• [REQUIRED WORK]: Look through the records below for the line with "60 \\ \hline". Return that line and each one after it up to and including the line with "El problema de", exactly.

• [DATA SHOWN]:
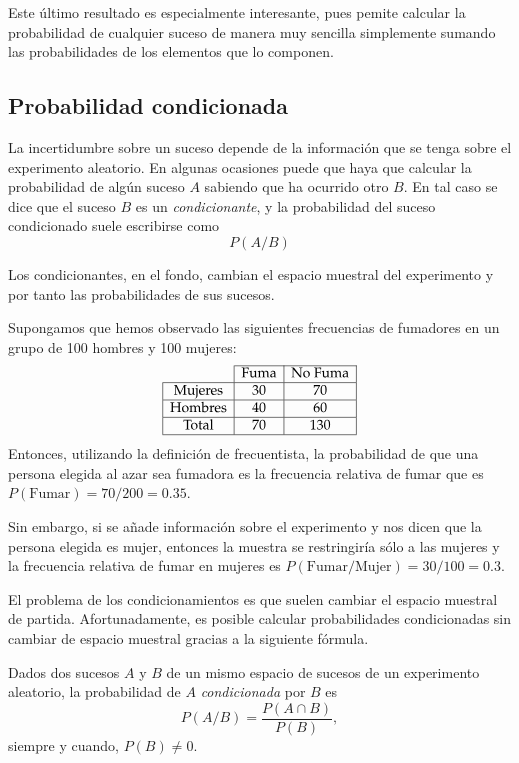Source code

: Este último resultado es especialmente interesante, pues pemite calcular la probabilidad de cualquier suceso de manera muy sencilla
simplemente sumando las probabilidades de los elementos que lo componen. 

\subsection{Probabilidad condicionada}
La incertidumbre sobre un suceso depende de la información que se tenga sobre el experimento aleatorio. 
En algunas ocasiones puede que haya que calcular la probabilidad de algún suceso $A$ sabiendo que ha ocurrido otro $B$. 
En tal caso se dice que el suceso $B$ es un \emph{condicionante}, y la probabilidad del suceso condicionado suele escribirse como 
\[P(A/B)\]

Los condicionantes, en el fondo, cambian el espacio muestral del experimento y por tanto las probabilidades de sus sucesos.

\begin{ejemplo}
Supongamos que hemos observado las siguientes frecuencias de fumadores en un grupo de 100 hombres y 100 mujeres:
\[
\begin{array}{|c|c|c|}
\cline{2-3}
 \multicolumn{1}{c|}{} & \mbox{Fuma} & \mbox{No Fuma} \\ \hline 
 \mbox{Mujeres} & 30 & 70 \\ \hline
 \mbox{Hombres} & 40 & 60 \\ \hline
 \mbox{Total} & 70 & 130 \\ \hline
\end{array}
\]
Entonces, utilizando la definición de frecuentista, la probabilidad de que una persona elegida al azar sea fumadora es
la frecuencia relativa de fumar que es $P(\mbox{Fumar})= 70/200=0.35$.

Sin embargo, si se añade información sobre el experimento y nos dicen que la persona elegida es mujer, entonces la muestra se restringiría
sólo a las mujeres y la frecuencia relativa de fumar en mujeres es $P(\mbox{Fumar}/\mbox{Mujer})=30/100=0.3$. 
\end{ejemplo}

El problema de los condicionamientos es que suelen cambiar el espacio muestral de partida. 
Afortunadamente, es posible calcular probabilidades condicionadas sin cambiar de espacio muestral gracias a la siguiente fórmula.

\begin{definicion}
Dados dos sucesos $A$ y $B$ de un mismo espacio de sucesos de un experimento aleatorio, la probabilidad de $A$ \emph{condicionada} por $B$
es 
\[ P(A/B) = \frac{P(A\cap B)}{P(B)},\]
siempre y cuando, $P(B)\neq 0$.
\end{definicion}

• [ANSWER BOX]:
 \mbox{Hombres} & 40 & 60 \\ \hline
 \mbox{Total} & 70 & 130 \\ \hline
\end{array}
\]
Entonces, utilizando la definición de frecuentista, la probabilidad de que una persona elegida al azar sea fumadora es
la frecuencia relativa de fumar que es $P(\mbox{Fumar})= 70/200=0.35$.

Sin embargo, si se añade información sobre el experimento y nos dicen que la persona elegida es mujer, entonces la muestra se restringiría
sólo a las mujeres y la frecuencia relativa de fumar en mujeres es $P(\mbox{Fumar}/\mbox{Mujer})=30/100=0.3$. 
\end{ejemplo}

El problema de los condicionamientos es que suelen cambiar el espacio muestral de partida. 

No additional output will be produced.